Besides silence on whether it will surrender its weapons, it did not say if the truce was open-ended and permanent, like one declared in 2006, or whether it would halt other activities, such as extorting money from business leaders or recruiting members. Nor was there any mention of whether the ceasefire could be monitored by international observers as called for on Saturday by two Basque parties that back independence: ETA's outlawed political wing Batasuna and a more moderate pro-independence party called Eusko Alkartasuna.
Since late last year, divisions have been emerging and widening between ETA and the political parties that support it. Jailed ETA veterans have also been distancing themselves from the group, and enhanced French police co-operation has proved crucial in recent years in a neighbouring country that used to serve as a haven for ETA.
And Saturday's statement by those two parties was significant in that it marked the first time they had put down in writing that they wanted ETA to work toward independence through peaceful means, rather than with violence.
ETA's announcement was not a surprise in Spain - in recent months, many people in the Basque region had been expecting a ceasefire. Spanish Interior Minister Alfredo Perez Rubalcaba had said as recently as Saturday that he was expecting a ceasefire statement from ETA.
The announcement came in a video sent to the BBC and a statement published by the newspaper Gara, a pro-independence daily that often serves as a mouthpiece for ETA.
- AP
A HISTORY OF BROKEN PLEDGES
1959: Euzkadi Ta Askatasuna (Fatherland and Freedom) or ETA is founded by Basque students in response to dictator Francisco Franco's oppression.
1973: Prime Minister Admiral Luis Carrero Blanco assassinated.
1980: ETA escalates bombing, killing 118 people in the year.
1987: 21 people killed in a bomb attack on a Barcelona supermarket.
1998: ETA declares its first "indefinite" ceasefire.
2000: ETA detonates car bombs in Madrid and Vittoria.
2001: Politicians and the Spanish establishment are targeted. Among those killed are Judge Jose Maria Lidon and politicians Manuel Jimenez Abad and Froilan Elexpe. A car bomb in Madrid injures almost 100 people.

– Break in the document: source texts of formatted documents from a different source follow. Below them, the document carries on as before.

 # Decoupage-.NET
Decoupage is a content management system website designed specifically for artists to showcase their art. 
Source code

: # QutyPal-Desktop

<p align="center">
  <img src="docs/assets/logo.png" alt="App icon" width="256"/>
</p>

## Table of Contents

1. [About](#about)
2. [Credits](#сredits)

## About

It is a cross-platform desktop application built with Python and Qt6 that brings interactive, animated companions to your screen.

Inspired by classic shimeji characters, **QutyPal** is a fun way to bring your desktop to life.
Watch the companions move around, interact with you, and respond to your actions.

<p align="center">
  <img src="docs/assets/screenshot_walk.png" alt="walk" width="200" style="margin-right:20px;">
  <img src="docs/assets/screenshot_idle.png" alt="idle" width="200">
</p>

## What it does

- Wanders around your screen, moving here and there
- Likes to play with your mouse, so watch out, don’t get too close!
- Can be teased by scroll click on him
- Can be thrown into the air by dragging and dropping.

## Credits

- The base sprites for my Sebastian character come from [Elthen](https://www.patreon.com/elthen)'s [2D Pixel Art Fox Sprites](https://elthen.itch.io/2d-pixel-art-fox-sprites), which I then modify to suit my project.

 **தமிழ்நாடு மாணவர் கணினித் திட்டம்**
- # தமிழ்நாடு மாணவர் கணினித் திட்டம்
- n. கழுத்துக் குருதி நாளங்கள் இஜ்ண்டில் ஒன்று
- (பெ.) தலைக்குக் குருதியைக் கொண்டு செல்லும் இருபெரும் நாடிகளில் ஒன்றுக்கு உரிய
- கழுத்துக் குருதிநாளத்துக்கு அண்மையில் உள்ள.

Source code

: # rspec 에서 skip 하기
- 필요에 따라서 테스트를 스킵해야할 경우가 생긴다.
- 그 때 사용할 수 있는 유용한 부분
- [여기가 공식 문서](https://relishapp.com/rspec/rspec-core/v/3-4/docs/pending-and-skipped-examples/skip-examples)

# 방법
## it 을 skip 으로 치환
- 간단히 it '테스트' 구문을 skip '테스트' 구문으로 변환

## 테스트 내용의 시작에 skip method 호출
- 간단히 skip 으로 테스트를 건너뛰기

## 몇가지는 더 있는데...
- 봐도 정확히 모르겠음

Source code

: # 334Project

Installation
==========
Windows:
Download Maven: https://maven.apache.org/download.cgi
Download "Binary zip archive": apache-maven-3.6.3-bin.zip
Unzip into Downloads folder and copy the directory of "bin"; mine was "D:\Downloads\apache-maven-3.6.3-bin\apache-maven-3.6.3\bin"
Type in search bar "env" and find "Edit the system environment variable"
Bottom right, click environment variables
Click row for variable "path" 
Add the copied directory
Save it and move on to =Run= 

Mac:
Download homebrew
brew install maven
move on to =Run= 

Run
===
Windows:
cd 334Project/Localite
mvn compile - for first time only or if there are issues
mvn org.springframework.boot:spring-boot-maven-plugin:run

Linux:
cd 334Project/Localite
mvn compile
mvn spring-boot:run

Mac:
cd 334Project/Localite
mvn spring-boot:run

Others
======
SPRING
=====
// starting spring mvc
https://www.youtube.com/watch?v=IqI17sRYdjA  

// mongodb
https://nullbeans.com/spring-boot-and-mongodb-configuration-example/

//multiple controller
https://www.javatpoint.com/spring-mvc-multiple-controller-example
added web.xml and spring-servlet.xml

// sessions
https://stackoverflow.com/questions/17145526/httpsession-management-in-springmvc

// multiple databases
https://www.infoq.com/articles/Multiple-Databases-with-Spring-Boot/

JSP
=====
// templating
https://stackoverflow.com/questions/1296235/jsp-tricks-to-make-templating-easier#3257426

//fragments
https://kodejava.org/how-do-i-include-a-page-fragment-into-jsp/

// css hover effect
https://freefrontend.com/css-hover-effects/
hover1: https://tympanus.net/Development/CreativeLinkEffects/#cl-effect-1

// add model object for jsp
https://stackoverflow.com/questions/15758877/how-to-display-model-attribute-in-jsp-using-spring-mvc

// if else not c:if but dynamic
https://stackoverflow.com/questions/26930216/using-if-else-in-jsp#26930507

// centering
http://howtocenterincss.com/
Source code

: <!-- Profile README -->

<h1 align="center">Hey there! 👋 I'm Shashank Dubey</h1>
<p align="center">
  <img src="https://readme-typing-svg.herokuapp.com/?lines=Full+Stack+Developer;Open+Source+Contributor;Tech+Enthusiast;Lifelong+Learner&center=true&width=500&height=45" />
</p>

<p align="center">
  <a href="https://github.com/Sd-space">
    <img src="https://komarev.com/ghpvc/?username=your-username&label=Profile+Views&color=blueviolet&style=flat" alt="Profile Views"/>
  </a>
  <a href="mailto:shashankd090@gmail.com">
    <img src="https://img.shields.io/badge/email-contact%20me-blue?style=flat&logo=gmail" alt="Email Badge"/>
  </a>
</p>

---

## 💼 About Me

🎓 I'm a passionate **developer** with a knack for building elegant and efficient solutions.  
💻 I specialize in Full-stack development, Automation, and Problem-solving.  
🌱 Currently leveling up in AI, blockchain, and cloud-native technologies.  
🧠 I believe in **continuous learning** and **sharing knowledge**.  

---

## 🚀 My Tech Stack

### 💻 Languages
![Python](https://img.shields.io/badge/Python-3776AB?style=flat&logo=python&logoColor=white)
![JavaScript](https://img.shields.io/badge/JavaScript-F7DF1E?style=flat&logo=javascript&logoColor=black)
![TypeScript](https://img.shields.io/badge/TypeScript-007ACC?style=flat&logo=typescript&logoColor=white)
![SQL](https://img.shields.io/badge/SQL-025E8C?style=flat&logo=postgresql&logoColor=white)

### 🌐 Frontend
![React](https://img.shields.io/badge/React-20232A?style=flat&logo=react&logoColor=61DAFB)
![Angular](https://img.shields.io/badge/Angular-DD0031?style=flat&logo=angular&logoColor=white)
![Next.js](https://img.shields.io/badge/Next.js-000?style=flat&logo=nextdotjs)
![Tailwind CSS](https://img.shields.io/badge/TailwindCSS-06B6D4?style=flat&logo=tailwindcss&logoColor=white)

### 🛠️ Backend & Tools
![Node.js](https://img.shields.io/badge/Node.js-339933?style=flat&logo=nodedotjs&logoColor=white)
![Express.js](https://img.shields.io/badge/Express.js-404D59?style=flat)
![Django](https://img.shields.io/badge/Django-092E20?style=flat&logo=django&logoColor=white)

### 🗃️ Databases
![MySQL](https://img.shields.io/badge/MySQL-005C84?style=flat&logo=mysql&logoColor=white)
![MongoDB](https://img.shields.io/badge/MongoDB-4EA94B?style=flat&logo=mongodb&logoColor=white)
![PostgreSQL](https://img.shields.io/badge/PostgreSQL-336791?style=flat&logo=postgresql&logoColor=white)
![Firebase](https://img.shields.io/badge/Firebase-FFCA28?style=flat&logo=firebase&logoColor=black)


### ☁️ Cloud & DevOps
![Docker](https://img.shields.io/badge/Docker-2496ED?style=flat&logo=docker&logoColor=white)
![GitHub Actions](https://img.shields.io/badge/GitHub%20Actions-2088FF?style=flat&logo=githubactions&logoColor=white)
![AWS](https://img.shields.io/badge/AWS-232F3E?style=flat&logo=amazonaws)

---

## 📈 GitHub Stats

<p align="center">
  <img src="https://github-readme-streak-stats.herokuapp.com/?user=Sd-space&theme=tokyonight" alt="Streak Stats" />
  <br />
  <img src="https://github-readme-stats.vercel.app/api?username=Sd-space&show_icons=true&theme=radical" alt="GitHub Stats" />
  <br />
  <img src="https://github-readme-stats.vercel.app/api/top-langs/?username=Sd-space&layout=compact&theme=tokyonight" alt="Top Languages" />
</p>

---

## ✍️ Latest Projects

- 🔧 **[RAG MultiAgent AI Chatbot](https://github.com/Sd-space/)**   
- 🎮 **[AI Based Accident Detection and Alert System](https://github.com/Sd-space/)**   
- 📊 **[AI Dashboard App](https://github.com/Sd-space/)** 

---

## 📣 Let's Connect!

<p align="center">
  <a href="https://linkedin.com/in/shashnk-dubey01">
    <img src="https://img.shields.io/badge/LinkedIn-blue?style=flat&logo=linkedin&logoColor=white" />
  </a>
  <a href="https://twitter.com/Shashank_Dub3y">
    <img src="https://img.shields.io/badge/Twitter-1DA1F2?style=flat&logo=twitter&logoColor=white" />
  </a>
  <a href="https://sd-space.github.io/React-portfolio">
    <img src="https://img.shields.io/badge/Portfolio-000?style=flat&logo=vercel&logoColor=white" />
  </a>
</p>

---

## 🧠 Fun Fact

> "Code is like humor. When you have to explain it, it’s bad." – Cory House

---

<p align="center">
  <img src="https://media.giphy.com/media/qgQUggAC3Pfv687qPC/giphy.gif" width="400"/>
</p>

The EU declares ETA a terrorist organisation.
2004: Mikel Albizu, one of ETA's most influential figures, arrested.
2006: ETA declares a new permanent ceasefire, but a deadly bomb attack at Madrid airport, in which two are killed prompts the Spanish Government to announce the peace process as "broken, liquidated and finished".
2007: ETA announces formal end to ceasefire. Leadership of Batasuna, ETA's political wing, arrested.
2008: ETA's most senior commander, Javier Lopez Pena, and its military chief Garikoitz Aspiazu Rubina, alias Txeroki, arrested in France.
2009: French police capture two senior figures in ETA's military leadership: Jurdan Martitegi, and Aitzol Irionda.
February 2010: Senior ETA commander Ibon Gogeascotxea is arrested in France.